Look for the word "export" in the material below, then report each line where it occurs.

*** Begin section ***

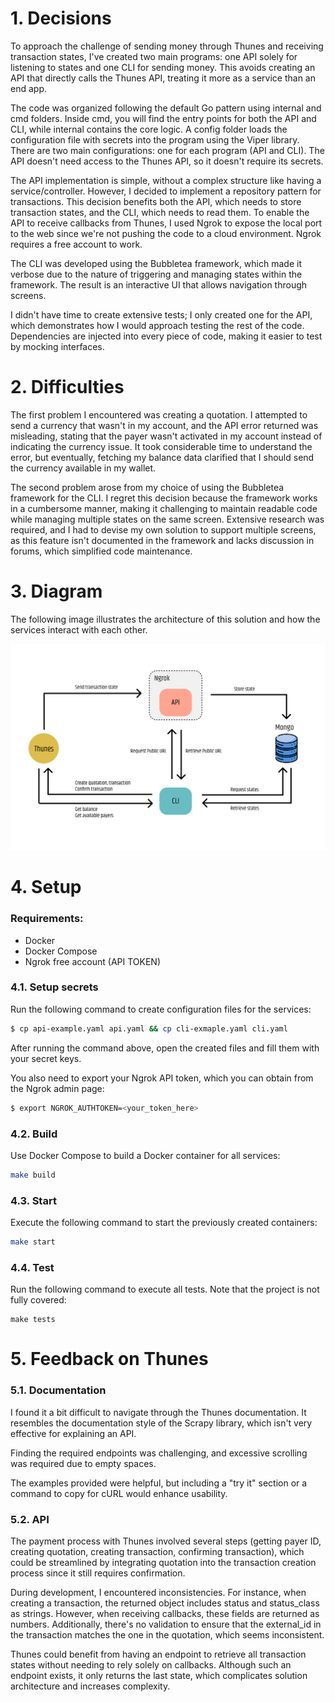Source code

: # 1. Decisions

To approach the challenge of sending money through Thunes and receiving transaction states, I've created two main programs: one API solely for listening to states and one CLI for sending money. This avoids creating an API that directly calls the Thunes API, treating it more as a service than an end app.

The code was organized following the default Go pattern using internal and cmd folders. Inside cmd, you will find the entry points for both the API and CLI, while internal contains the core logic. A config folder loads the configuration file with secrets into the program using the Viper library. There are two main configurations: one for each program (API and CLI). The API doesn't need access to the Thunes API, so it doesn't require its secrets.

The API implementation is simple, without a complex structure like having a service/controller. However, I decided to implement a repository pattern for transactions. This decision benefits both the API, which needs to store transaction states, and the CLI, which needs to read them. To enable the API to receive callbacks from Thunes, I used Ngrok to expose the local port to the web since we're not pushing the code to a cloud environment. Ngrok requires a free account to work.

The CLI was developed using the Bubbletea framework, which made it verbose due to the nature of triggering and managing states within the framework. The result is an interactive UI that allows navigation through screens.

I didn't have time to create extensive tests; I only created one for the API, which demonstrates how I would approach testing the rest of the code. Dependencies are injected into every piece of code, making it easier to test by mocking interfaces.

# 2. Difficulties

The first problem I encountered was creating a quotation. I attempted to send a currency that wasn't in my account, and the API error returned was misleading, stating that the payer wasn't activated in my account instead of indicating the currency issue. It took considerable time to understand the error, but eventually, fetching my balance data clarified that I should send the currency available in my wallet.

The second problem arose from my choice of using the Bubbletea framework for the CLI. I regret this decision because the framework works in a cumbersome manner, making it challenging to maintain readable code while managing multiple states on the same screen. Extensive research was required, and I had to devise my own solution to support multiple screens, as this feature isn't documented in the framework and lacks discussion in forums, which simplified code maintenance.

# 3. Diagram

The following image illustrates the architecture of this solution and how the services interact with each other.

![Diagram](docs/diagram.png)

# 4. Setup

### Requirements:
- Docker
- Docker Compose
- Ngrok free account (API TOKEN)

### 4.1. Setup secrets

Run the following command to create configuration files for the services:

```bash
$ cp api-example.yaml api.yaml && cp cli-exmaple.yaml cli.yaml
```
After running the command above, open the created files and fill them with your secret keys.

You also need to export your Ngrok API token, which you can obtain from the Ngrok admin page:
```bash
$ export NGROK_AUTHTOKEN=<your_token_here>
```

### 4.2. Build

Use Docker Compose to build a Docker container for all services:

```bash
make build
```
### 4.3. Start
Execute the following command to start the previously created containers:
```bash
make start
```

### 4.4. Test
Run the following command to execute all tests. Note that the project is not fully covered:
```
make tests
```


# 5. Feedback on Thunes

### 5.1. Documentation

I found it a bit difficult to navigate through the Thunes documentation. It resembles the documentation style of the Scrapy library, which isn't very effective for explaining an API.

Finding the required endpoints was challenging, and excessive scrolling was required due to empty spaces.

The examples provided were helpful, but including a "try it" section or a command to copy for cURL would enhance usability.

### 5.2. API

The payment process with Thunes involved several steps (getting payer ID, creating quotation, creating transaction, confirming transaction), which could be streamlined by integrating quotation into the transaction creation process since it still requires confirmation.

During development, I encountered inconsistencies. For instance, when creating a transaction, the returned object includes status and status_class as strings. However, when receiving callbacks, these fields are returned as numbers. Additionally, there's no validation to ensure that the external_id in the transaction matches the one in the quotation, which seems inconsistent.

Thunes could benefit from having an endpoint to retrieve all transaction states without needing to rely solely on callbacks. Although such an endpoint exists, it only returns the last state, which complicates solution architecture and increases complexity.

*** End section ***

- **Solution to the exercise**
You also need to export your Ngrok API token, which you can obtain from the Ngrok admin page:
$ export NGROK_AUTHTOKEN=<your_token_here>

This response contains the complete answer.